Against this malign society, Vargas Llosa pits his model of the “discreet hero,”  creating memorable, heartwarming individuals who embody a kind of self-deprecation that may not seem heroic at first. Felícito, for instance, is hardly an impressive man at first glance. Everyone comments on how small he is; he is always all buttoned up. Yet Felícito proves utterly incorruptible, determined to obey his father’s charge not to let people “walk all over him.” Vargas Llosa’s emphatic pen makes his people unexpectedly heroic, even though none of their actions are particularly dramatic.

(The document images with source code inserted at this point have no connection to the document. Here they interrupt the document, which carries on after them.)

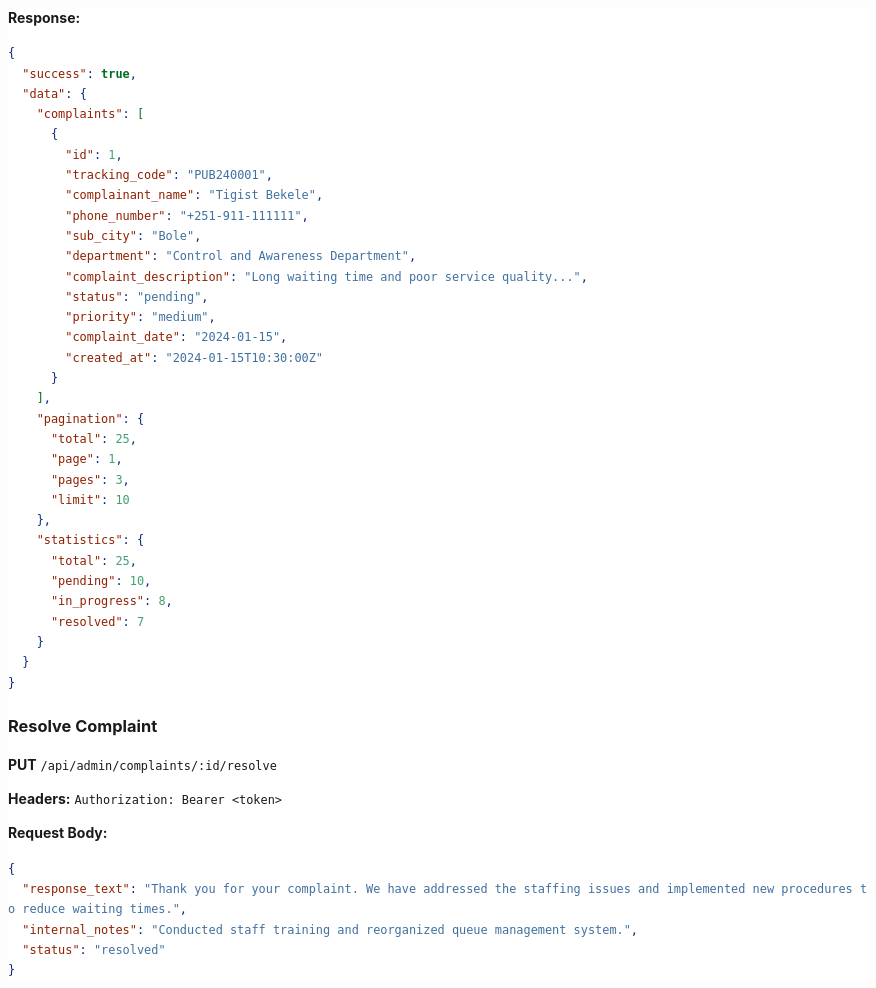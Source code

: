 **Response:**

```json
{
  "success": true,
  "data": {
    "complaints": [
      {
        "id": 1,
        "tracking_code": "PUB240001",
        "complainant_name": "Tigist Bekele",
        "phone_number": "+251-911-111111",
        "sub_city": "Bole",
        "department": "Control and Awareness Department",
        "complaint_description": "Long waiting time and poor service quality...",
        "status": "pending",
        "priority": "medium",
        "complaint_date": "2024-01-15",
        "created_at": "2024-01-15T10:30:00Z"
      }
    ],
    "pagination": {
      "total": 25,
      "page": 1,
      "pages": 3,
      "limit": 10
    },
    "statistics": {
      "total": 25,
      "pending": 10,
      "in_progress": 8,
      "resolved": 7
    }
  }
}
```

### Resolve Complaint

**PUT** `/api/admin/complaints/:id/resolve`

**Headers:** `Authorization: Bearer <token>`

**Request Body:**

```json
{
  "response_text": "Thank you for your complaint. We have addressed the staffing issues and implemented new procedures to reduce waiting times.",
  "internal_notes": "Conducted staff training and reorganized queue management system.",
  "status": "resolved"
}
```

Despite the singular declension of the title, Felícito is not the only candidate who qualifies for the designation of “discreet hero.” A number of characters stand up against corruption, both tangible and spiritual. It is safe to say that few good readers can go through this book without coming to admire Felícito, or growing fond of Don Rigoberto.

The dual storylines of the novel follow a nearly identical dramatic structure: They move from playful absurdity towards very real dramatic tension, climax simultaneously, and spend the final portion of the book in a state of shared detachment. The point at which these two storylines converge would be extremely unsatisfying in the hands of a less skillful writer than Vargas Llosa, because the meeting point does almost nothing to advance the plot of either storyline. One might reasonably wonder what exactly the point of such an intertwining structure might be. The nobility and singularity of Vargas Llosa’s characters, however, carries readers through in every part.

On closer scrutiny, much of “The Discreet Hero” feels just as elusive of definite meanings as this plotline convergence point. Situations intrigue and tease, always just out of the reader’s reach. For instance, Don Rigoberto is worried throughout the book about his son, Fonchito. Though friends, family, and even a psychiatrist swear Fonchito is perfectly sane, his son nevertheless continues to see and talk with a man named Edilberto Torres whom no one else can see. Like a human Rorschach blot, Torres absorbs interpretations more revealing of Rigoberto’s own mind than anything else: Fonchito is mad, Fonchito sees the devil, Fonchito is lying to him.

Vargas Llosa never gives an entirely satisfying explanation to the problem of Edilberto Torres. And yet the story is so interesting that he must be forgiven for leaving his readers hanging. That is the way of his Peru: flawed and often inexplicable, but always, always, worth a visit.